* [INPUT MATERIAL]:
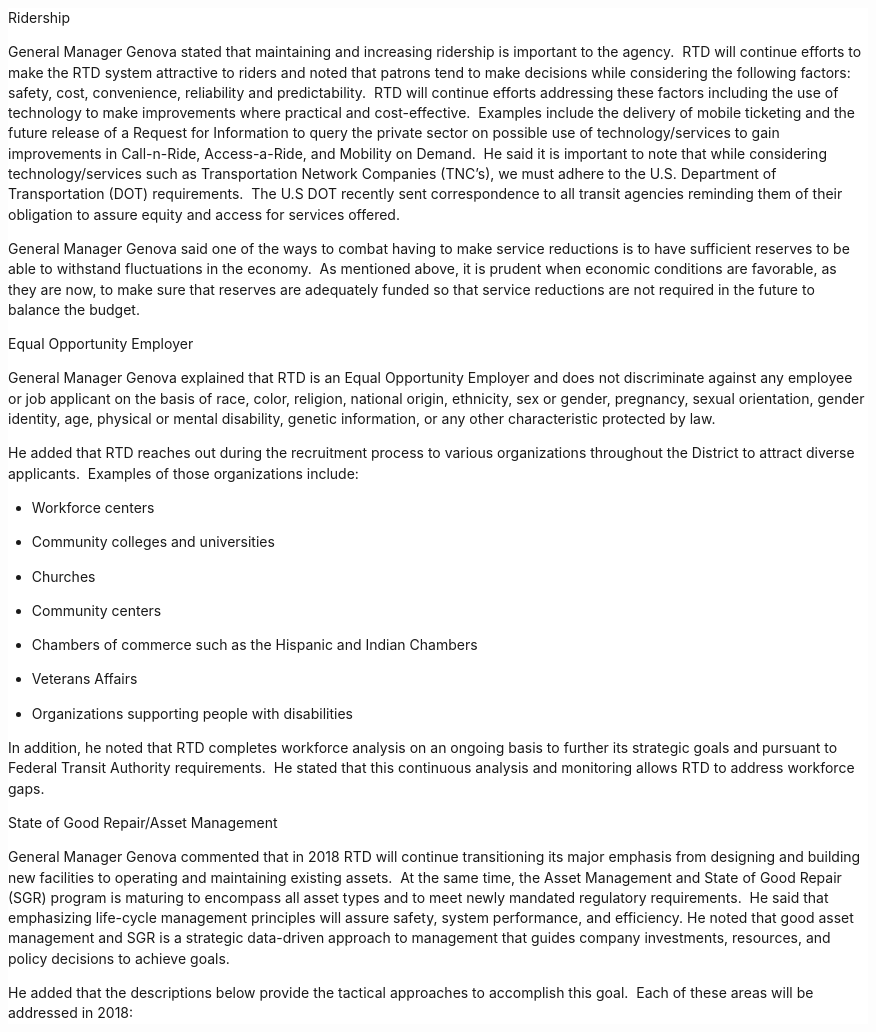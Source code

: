 Ridership

General Manager Genova stated that maintaining and increasing ridership is important to the agency.  RTD will continue efforts to make the RTD system attractive to riders and noted that patrons tend to make decisions while considering the following factors: safety, cost, convenience, reliability and predictability.  RTD will continue efforts addressing these factors including the use of technology to make improvements where practical and cost-effective.  Examples include the delivery of mobile ticketing and the future release of a Request for Information to query the private sector on possible use of technology/services to gain improvements in Call-n-Ride, Access-a-Ride, and Mobility on Demand.  He said it is important to note that while considering technology/services such as Transportation Network Companies (TNC’s), we must adhere to the U.S. Department of Transportation (DOT) requirements.  The U.S DOT recently sent correspondence to all transit agencies reminding them of their obligation to assure equity and access for services offered.

General Manager Genova said one of the ways to combat having to make service reductions is to have sufficient reserves to be able to withstand fluctuations in the economy.  As mentioned above, it is prudent when economic conditions are favorable, as they are now, to make sure that reserves are adequately funded so that service reductions are not required in the future to balance the budget.

Equal Opportunity Employer

General Manager Genova explained that RTD is an Equal Opportunity Employer and does not discriminate against any employee or job applicant on the basis of race, color, religion, national origin, ethnicity, sex or gender, pregnancy, sexual orientation, gender identity, age, physical or mental disability, genetic information, or any other characteristic protected by law.

He added that RTD reaches out during the recruitment process to various organizations throughout the District to attract diverse applicants.  Examples of those organizations include:

- Workforce centers

- Community colleges and universities

- Churches

- Community centers

- Chambers of commerce such as the Hispanic and Indian Chambers

- Veterans Affairs

- Organizations supporting people with disabilities

In addition, he noted that RTD completes workforce analysis on an ongoing basis to further its strategic goals and pursuant to Federal Transit Authority requirements.  He stated that this continuous analysis and monitoring allows RTD to address workforce gaps.

State of Good Repair/Asset Management

General Manager Genova commented that in 2018 RTD will continue transitioning its major emphasis from designing and building new facilities to operating and maintaining existing assets.  At the same time, the Asset Management and State of Good Repair (SGR) program is maturing to encompass all asset types and to meet newly mandated regulatory requirements.  He said that emphasizing life-cycle management principles will assure safety, system performance, and efficiency. He noted that good asset management and SGR is a strategic data-driven approach to management that guides company investments, resources, and policy decisions to achieve goals.

He added that the descriptions below provide the tactical approaches to accomplish this goal.  Each of these areas will be addressed in 2018:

* [WORK TASK]: Could the material above be written out again word for word, with the pictures dropped?

* [WRITTEN ANSWER]:
Source code

: Ridership

General Manager Genova stated that maintaining and increasing ridership is important to the agency.  RTD will continue efforts to make the RTD system attractive to riders and noted that patrons tend to make decisions while considering the following factors: safety, cost, convenience, reliability and predictability.  RTD will continue efforts addressing these factors including the use of technology to make improvements where practical and cost-effective.  Examples include the delivery of mobile ticketing and the future release of a Request for Information to query the private sector on possible use of technology/services to gain improvements in Call-n-Ride, Access-a-Ride, and Mobility on Demand.  He said it is important to note that while considering technology/services such as Transportation Network Companies (TNC’s), we must adhere to the U.S. Department of Transportation (DOT) requirements.  The U.S DOT recently sent correspondence to all transit agencies reminding them of their obligation to assure equity and access for services offered.

General Manager Genova said one of the ways to combat having to make service reductions is to have sufficient reserves to be able to withstand fluctuations in the economy.  As mentioned above, it is prudent when economic conditions are favorable, as they are now, to make sure that reserves are adequately funded so that service reductions are not required in the future to balance the budget.

Equal Opportunity Employer

General Manager Genova explained that RTD is an Equal Opportunity Employer and does not discriminate against any employee or job applicant on the basis of race, color, religion, national origin, ethnicity, sex or gender, pregnancy, sexual orientation, gender identity, age, physical or mental disability, genetic information, or any other characteristic protected by law.

He added that RTD reaches out during the recruitment process to various organizations throughout the District to attract diverse applicants.  Examples of those organizations include:

- Workforce centers

- Community colleges and universities

- Churches

- Community centers

- Chambers of commerce such as the Hispanic and Indian Chambers

- Veterans Affairs

- Organizations supporting people with disabilities

In addition, he noted that RTD completes workforce analysis on an ongoing basis to further its strategic goals and pursuant to Federal Transit Authority requirements.  He stated that this continuous analysis and monitoring allows RTD to address workforce gaps.

State of Good Repair/Asset Management

General Manager Genova commented that in 2018 RTD will continue transitioning its major emphasis from designing and building new facilities to operating and maintaining existing assets.  At the same time, the Asset Management and State of Good Repair (SGR) program is maturing to encompass all asset types and to meet newly mandated regulatory requirements.  He said that emphasizing life-cycle management principles will assure safety, system performance, and efficiency. He noted that good asset management and SGR is a strategic data-driven approach to management that guides company investments, resources, and policy decisions to achieve goals.

He added that the descriptions below provide the tactical approaches to accomplish this goal.  Each of these areas will be addressed in 2018:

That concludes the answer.